Stopped by the Glasgow Polis. Again.

Tonight at work Kaylie hurt her foot, and I had to get out of bed to take her to A&E at the Royal. This is never a place to relish attending at 2am on a Saturday night, but given that there was zero chance of a non-blue-light ambulance, and no money to pay for a taxi, it didn’t leave much choice. Who knows what you’re supposed to do if you don’t have a car.

As we set off, I considered the possibility and resulting irony of the police pulling us over whilst we undertaking a journey that would arguably be a better use of public resources than arbitary stop-and-checks.

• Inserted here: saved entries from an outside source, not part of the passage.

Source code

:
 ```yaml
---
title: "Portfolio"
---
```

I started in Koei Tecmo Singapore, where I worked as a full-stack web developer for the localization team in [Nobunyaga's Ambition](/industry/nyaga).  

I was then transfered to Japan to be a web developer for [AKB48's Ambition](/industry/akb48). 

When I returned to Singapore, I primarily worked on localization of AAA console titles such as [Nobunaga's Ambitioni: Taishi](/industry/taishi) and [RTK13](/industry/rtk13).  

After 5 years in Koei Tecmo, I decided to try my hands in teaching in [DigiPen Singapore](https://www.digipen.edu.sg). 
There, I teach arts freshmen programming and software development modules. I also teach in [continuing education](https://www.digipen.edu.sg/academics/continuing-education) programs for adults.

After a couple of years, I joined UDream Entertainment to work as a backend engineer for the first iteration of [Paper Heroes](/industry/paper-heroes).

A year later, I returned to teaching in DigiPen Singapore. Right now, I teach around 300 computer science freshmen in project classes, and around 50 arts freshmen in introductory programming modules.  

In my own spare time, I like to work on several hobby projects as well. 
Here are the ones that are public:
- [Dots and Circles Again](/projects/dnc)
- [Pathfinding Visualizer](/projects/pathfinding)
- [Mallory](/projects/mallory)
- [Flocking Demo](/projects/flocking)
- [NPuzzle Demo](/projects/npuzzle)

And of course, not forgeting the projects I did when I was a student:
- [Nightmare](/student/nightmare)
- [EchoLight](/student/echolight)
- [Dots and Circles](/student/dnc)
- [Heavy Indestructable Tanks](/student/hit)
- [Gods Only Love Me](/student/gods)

Lo-and-behold, after a remarkably quick stay in the hospital, we were followed first by a police van, which then pulled away to reveal (what I can only gather was) a traffic car. Once they had sat right behind us for a while, they inevitably put on the blue lights, and after working out that we weren’t actually drunk/stoned/whatever the hell else, they went on their way.

This is about the fifth time I’ve been stopped in the past year or so for driving through the City Centre at night. On this particular occasion I was not speeding, my insurance, tax, and MOT are all properly registered and up-to-date, and there was no discernible reason for suspicion other than the fact that I have an old Corsa.

I am not going to wheel out the predictable ripostes about how they have better things to do, as I understand that there must be some sort of provision given to dealing with all sorts of crime, regardless of however ‘minor’ they appear, in order to uphold the rule of law.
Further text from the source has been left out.